Other Snippets of Life here…

Here are a few snippets of my thoughts (KTJ) that didn’t make it in to the above journal entry since they are more about me, but some of you might find it… hmmm… well just read it if you want to…

I’m out of chocolate. There are not too many things about myself that I can claim as “typical woman,” but my need for chocolate happens to be one of those. I need my chocolate, and I am not talking about milk chocolate or snickers. I need good, dark, fair trade chocolate. At home, we have a special part of the fridge designated for dark chocolate mixed with various flavors such as mint, lavender, green tea, ginger or espresso nibs (okay I admit I am a chocolate snob). When traveling for Camp Darfur, or any trip for that matter including backpacking, I come with a stash. For this trip, I only brought a small ration thinking that it would be so hot that it would melt, seep through the seams of my bag and make some sort of mess in my clothes or god forbid the tech equipment! Well, it’s not hot, and the last of the ginger chocolate are gone! Alas, I am just now remembering that with the fancy mountain bag/stove we left in Abeche, we can make chocolate cheesecake and brownies (thank you snobby backpackers) when we get to Goz Beda!
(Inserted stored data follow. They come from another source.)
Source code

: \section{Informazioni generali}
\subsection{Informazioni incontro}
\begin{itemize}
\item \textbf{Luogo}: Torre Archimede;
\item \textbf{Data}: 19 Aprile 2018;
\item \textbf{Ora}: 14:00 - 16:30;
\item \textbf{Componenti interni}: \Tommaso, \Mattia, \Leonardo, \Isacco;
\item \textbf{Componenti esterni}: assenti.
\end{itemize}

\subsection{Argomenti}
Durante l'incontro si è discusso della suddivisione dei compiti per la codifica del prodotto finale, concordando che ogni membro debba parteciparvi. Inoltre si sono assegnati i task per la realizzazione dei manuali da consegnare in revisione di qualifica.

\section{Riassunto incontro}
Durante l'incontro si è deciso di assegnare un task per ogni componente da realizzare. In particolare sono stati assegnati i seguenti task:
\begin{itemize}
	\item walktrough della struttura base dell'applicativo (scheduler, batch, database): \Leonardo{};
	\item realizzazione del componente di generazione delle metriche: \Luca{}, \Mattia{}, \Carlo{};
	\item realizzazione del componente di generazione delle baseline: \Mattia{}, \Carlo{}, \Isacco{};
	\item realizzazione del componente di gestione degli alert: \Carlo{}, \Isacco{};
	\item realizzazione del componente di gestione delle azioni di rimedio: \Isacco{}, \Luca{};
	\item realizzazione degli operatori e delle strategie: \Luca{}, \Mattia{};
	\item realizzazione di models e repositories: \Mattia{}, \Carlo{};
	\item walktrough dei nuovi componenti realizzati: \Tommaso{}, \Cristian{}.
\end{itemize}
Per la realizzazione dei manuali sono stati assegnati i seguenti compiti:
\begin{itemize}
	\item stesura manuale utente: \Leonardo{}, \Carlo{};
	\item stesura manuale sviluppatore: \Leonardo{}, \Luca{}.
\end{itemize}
Portland’s growing season was rather short this past year, but two things I did grow a lot of were tomatoes and arugula. If you don’t recognize the word, arugula is a crisp salad green that can be tangy and refreshing and it’s good in just about anything – salad, omelets, sandwiches, stir fry and, my personal favorite, arugula hazelnut pesto. One of the great things about Portland is that people that grow their own food, grow the good stuff – not just roma tomatoes and basil but BIG, purple and gold heirlooms or pear tomatoes. We don’t just grow basil but Thai basil and lemon basil and mammoth basil. So today, when I finally made it into a market, the first thing I naturally spotted was the HEIRLOOMS and ARUGULA!!!! Gabriel held me hostage in N’Djamena claiming that the market there had too many “red” flags – I thought to myself, back in America we have been on “orange” alert since Bush got into office and that never stopped me… or in any other country for that matter – specifically remembering a trip that an old friend Amanda and I took to the capital of Morocco super late on train with only an hour to kill – two women wondering around a city that most people avoid when traveling!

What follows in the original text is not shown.